Le fait que Trump soit – en paroles – plus attentif aux besoins sociaux et aux classes défavorisées n’est en rien une nouveauté à cet égard, mais s’inscrit dans la tradition du libéral-conservatisme compassionnel. Même l’attitude de la nouvelle administration américaine à l’égard de l’État – étant donné que de nombreux membres de la gauche s’enthousiasment à la simple évocation de ce mot, tandis que d’autres, de tendance anarchique, s’en distancient – n’est pas si bouleversante que cela. Le libéralisme sait moduler de manière pragmatique l’intervention de l’État en fonction des besoins de ses parties prenantes. Il n’est pas du tout vrai que le libéralisme a toujours été synonyme de laissez-faire et de non-intervention de l’État. Entre-temps, la non-intervention est aussi l’intervention à l’envers, lorsqu’elle est mise en relation avec les forces du marché. Deuxièmement, d’innombrables fois, les libéraux ont développé des politiques interventionnistes. L’intervention de l’État est certes importante, mais même cette catégorie est formaliste : il s’agit de voir quel type d’intervention et dans quelle direction elle s’oriente.
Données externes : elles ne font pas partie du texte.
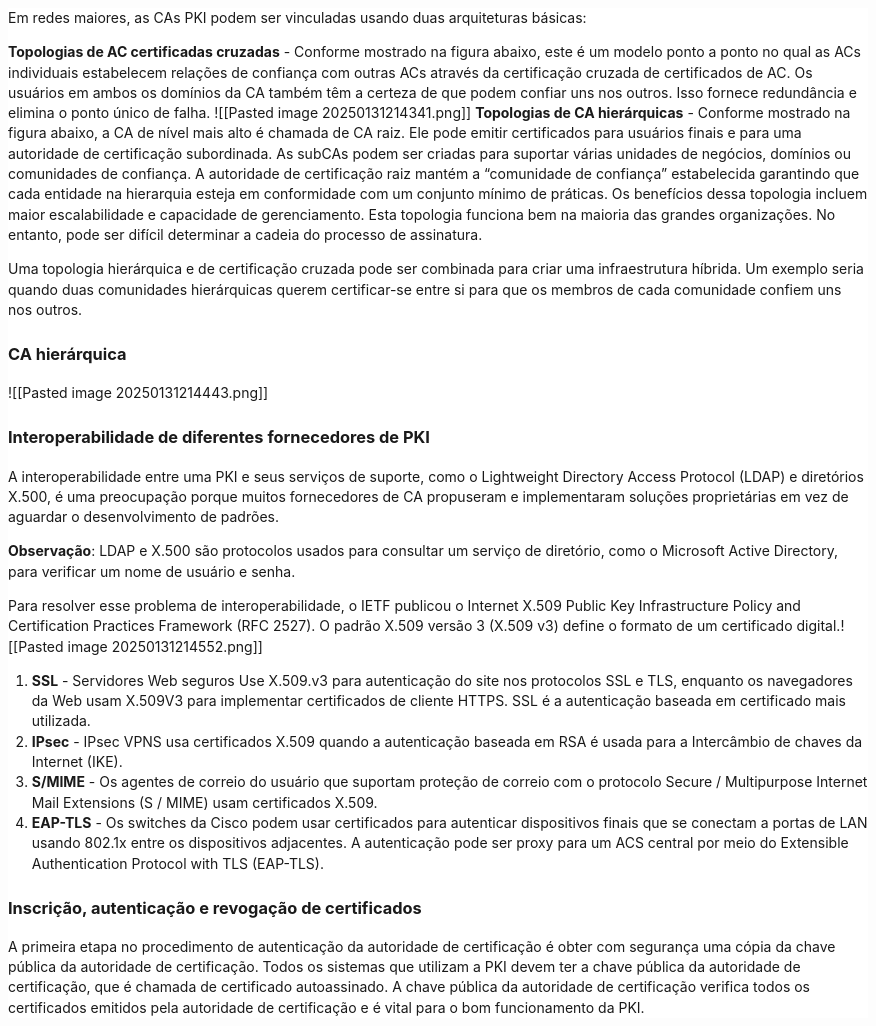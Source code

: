 Em redes maiores, as CAs PKI podem ser vinculadas usando duas arquiteturas básicas:

**Topologias de AC certificadas cruzadas** - Conforme mostrado na figura abaixo, este é um modelo ponto a ponto no qual as ACs individuais estabelecem relações de confiança com outras ACs através da certificação cruzada de certificados de AC. Os usuários em ambos os domínios da CA também têm a certeza de que podem confiar uns nos outros. Isso fornece redundância e elimina o ponto único de falha.
![[Pasted image 20250131214341.png]]
**Topologias de CA hierárquicas** - Conforme mostrado na figura abaixo, a CA de nível mais alto é chamada de CA raiz. Ele pode emitir certificados para usuários finais e para uma autoridade de certificação subordinada. As subCAs podem ser criadas para suportar várias unidades de negócios, domínios ou comunidades de confiança. A autoridade de certificação raiz mantém a “comunidade de confiança” estabelecida garantindo que cada entidade na hierarquia esteja em conformidade com um conjunto mínimo de práticas. Os benefícios dessa topologia incluem maior escalabilidade e capacidade de gerenciamento. Esta topologia funciona bem na maioria das grandes organizações. No entanto, pode ser difícil determinar a cadeia do processo de assinatura.

Uma topologia hierárquica e de certificação cruzada pode ser combinada para criar uma infraestrutura híbrida. Um exemplo seria quando duas comunidades hierárquicas querem certificar-se entre si para que os membros de cada comunidade confiem uns nos outros.
### CA hierárquica
![[Pasted image 20250131214443.png]]

### Interoperabilidade de diferentes fornecedores de PKI

A interoperabilidade entre uma PKI e seus serviços de suporte, como o Lightweight Directory Access Protocol (LDAP) e diretórios X.500, é uma preocupação porque muitos fornecedores de CA propuseram e implementaram soluções proprietárias em vez de aguardar o desenvolvimento de padrões.

**Observação**: LDAP e X.500 são protocolos usados para consultar um serviço de diretório, como o Microsoft Active Directory, para verificar um nome de usuário e senha.

Para resolver esse problema de interoperabilidade, o IETF publicou o Internet X.509 Public Key Infrastructure Policy and Certification Practices Framework (RFC 2527). O padrão X.509 versão 3 (X.509 v3) define o formato de um certificado digital.![[Pasted image 20250131214552.png]]
1. **SSL** - Servidores Web seguros Use X.509.v3 para autenticação do site nos protocolos SSL e TLS, enquanto os navegadores da Web usam X.509V3 para implementar certificados de cliente HTTPS. SSL é a autenticação baseada em certificado mais utilizada.
2. **IPsec** - IPsec VPNS usa certificados X.509 quando a autenticação baseada em RSA é usada para a Intercâmbio de chaves da Internet (IKE).
3. **S/MIME** - Os agentes de correio do usuário que suportam proteção de correio com o protocolo Secure / Multipurpose Internet Mail Extensions (S / MIME) usam certificados X.509.
4. **EAP-TLS** - Os switches da Cisco podem usar certificados para autenticar dispositivos finais que se conectam a portas de LAN usando 802.1x entre os dispositivos adjacentes. A autenticação pode ser proxy para um ACS central por meio do Extensible Authentication Protocol with TLS (EAP-TLS).

### Inscrição, autenticação e revogação de certificados

A primeira etapa no procedimento de autenticação da autoridade de certificação é obter com segurança uma cópia da chave pública da autoridade de certificação. Todos os sistemas que utilizam a PKI devem ter a chave pública da autoridade de certificação, que é chamada de certificado autoassinado. A chave pública da autoridade de certificação verifica todos os certificados emitidos pela autoridade de certificação e é vital para o bom funcionamento da PKI.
Même en termes de politique étrangère, il me semble que de nombreux membres de la gauche prennent des lucioles pour des lanternes. « L’Amérique d’abord », le principal slogan du discours d’investiture de Trump, est une formule différente pour réaffirmer la primauté et l’exceptionnalisme américains, la Destinée Manifeste. Qui peut être poursuivie à travers une stratégie hégémonique et le soft power, associés à une idéologie pseudo-universaliste exploitant la rhétorique de la démocratie supranationale, des droits de l’homme, etc. etc. Mais qui peut aussi être poursuivie par des stratégies différentes, dans lesquelles le renoncement à la rhétorique universaliste au nom d’une approche particulariste explicite ne présente pas moins de danger pour la paix mondiale et la justice internationale.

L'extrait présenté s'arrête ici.